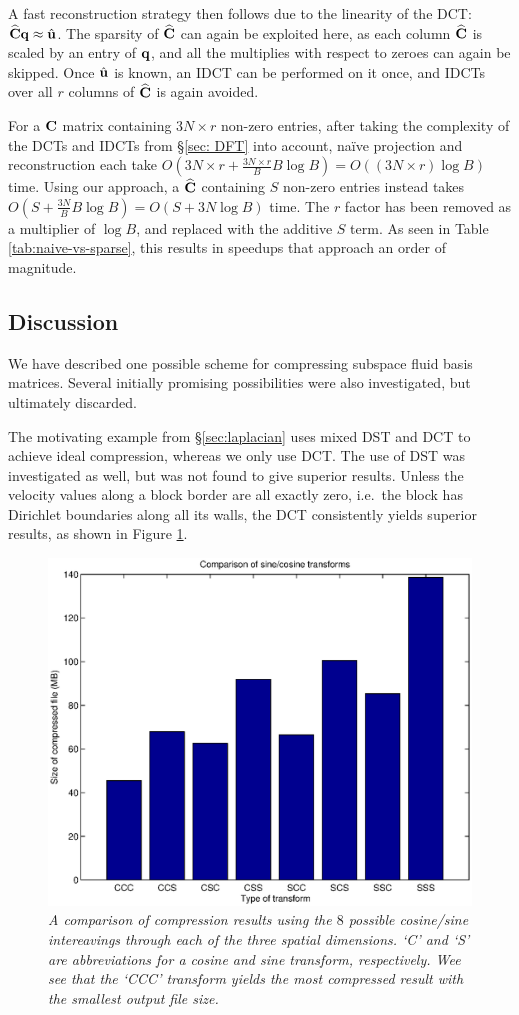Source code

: A fast reconstruction strategy then follows due to the linearity of the DCT: $\widehat{\mathbf{C}}\mathbf{q} \approx \hat{\mathbf{u}}$. The sparsity of $\widehat{\mathbf{C}}$ can again be exploited here, as each column $\widehat{\mathbf{C}}$ is scaled by an entry of $\mathbf{q}$, and all the multiplies with respect to zeroes can again be skipped. Once $\hat{\mathbf{u}}$ is known, an IDCT can be performed on it once, and IDCTs over all $r$ columns of $\widehat{\mathbf{C}}$ is again avoided.

For a $\mathbf{C}$ matrix containing ${3N \times r}$ non-zero entries, after taking the complexity of the DCTs and IDCTs from \S\ref{sec: DFT} into account, na\"{i}ve projection and reconstruction each take $O\left(3N \times r +\frac{3N \times r}{B} B \log B\right) = O\left((3N \times r)\log B\right)$ time. Using our approach, a $\widehat{\mathbf{C}}$ containing $S$ non-zero entries instead takes $O\left(S + \frac{3N}{B} B \log B\right) = O\left(S + 3N \log B\right)$ time. The $r$ factor has been removed as a multiplier of $\log B$, and replaced with the additive $S$ term. As seen in Table \ref{tab:naive-vs-sparse}, this results in speedups that approach an order of magnitude.

\subsection{Discussion}

We have described one possible scheme for compressing subspace fluid basis matrices. Several initially promising possibilities were also investigated, but ultimately discarded.

The motivating example from \S\ref{sec:laplacian} uses mixed DST and DCT to achieve ideal compression, whereas we only use DCT. The use of DST was investigated as well, but was not found to give superior results. Unless the velocity values along a block border are all exactly zero, i.e.~the block has Dirichlet boundaries along all its walls, the DCT consistently yields superior results, as shown in Figure \ref{fig:interleaved}.

\begin{figure}
	\centering
	\includegraphics[height=0.5\textwidth]{chap4/figures/transform_comparison.eps}
	\caption{\em A comparison of compression results using the $8$ possible cosine/sine intereavings through each of the three spatial dimensions. `C' and `S' are abbreviations for a cosine and sine transform,
	respectively. Wee see that the `CCC' transform yields the most compressed result with the smallest output file size.}
	\label{fig:interleaved}
\end{figure}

### What needs to be done
Transcribe every record exactly and omit each image.

### Solution to the problem
Source code

: A fast reconstruction strategy then follows due to the linearity of the DCT: $\widehat{\mathbf{C}}\mathbf{q} \approx \hat{\mathbf{u}}$. The sparsity of $\widehat{\mathbf{C}}$ can again be exploited here, as each column $\widehat{\mathbf{C}}$ is scaled by an entry of $\mathbf{q}$, and all the multiplies with respect to zeroes can again be skipped. Once $\hat{\mathbf{u}}$ is known, an IDCT can be performed on it once, and IDCTs over all $r$ columns of $\widehat{\mathbf{C}}$ is again avoided.

For a $\mathbf{C}$ matrix containing ${3N \times r}$ non-zero entries, after taking the complexity of the DCTs and IDCTs from \S\ref{sec: DFT} into account, na\"{i}ve projection and reconstruction each take $O\left(3N \times r +\frac{3N \times r}{B} B \log B\right) = O\left((3N \times r)\log B\right)$ time. Using our approach, a $\widehat{\mathbf{C}}$ containing $S$ non-zero entries instead takes $O\left(S + \frac{3N}{B} B \log B\right) = O\left(S + 3N \log B\right)$ time. The $r$ factor has been removed as a multiplier of $\log B$, and replaced with the additive $S$ term. As seen in Table \ref{tab:naive-vs-sparse}, this results in speedups that approach an order of magnitude.

\subsection{Discussion}

We have described one possible scheme for compressing subspace fluid basis matrices. Several initially promising possibilities were also investigated, but ultimately discarded.

The motivating example from \S\ref{sec:laplacian} uses mixed DST and DCT to achieve ideal compression, whereas we only use DCT. The use of DST was investigated as well, but was not found to give superior results. Unless the velocity values along a block border are all exactly zero, i.e.~the block has Dirichlet boundaries along all its walls, the DCT consistently yields superior results, as shown in Figure \ref{fig:interleaved}.

\begin{figure}
	\centering
	\includegraphics[height=0.5\textwidth]{chap4/figures/transform_comparison.eps}
	\caption{\em A comparison of compression results using the $8$ possible cosine/sine intereavings through each of the three spatial dimensions. `C' and `S' are abbreviations for a cosine and sine transform,
	respectively. Wee see that the `CCC' transform yields the most compressed result with the smallest output file size.}
	\label{fig:interleaved}
\end{figure}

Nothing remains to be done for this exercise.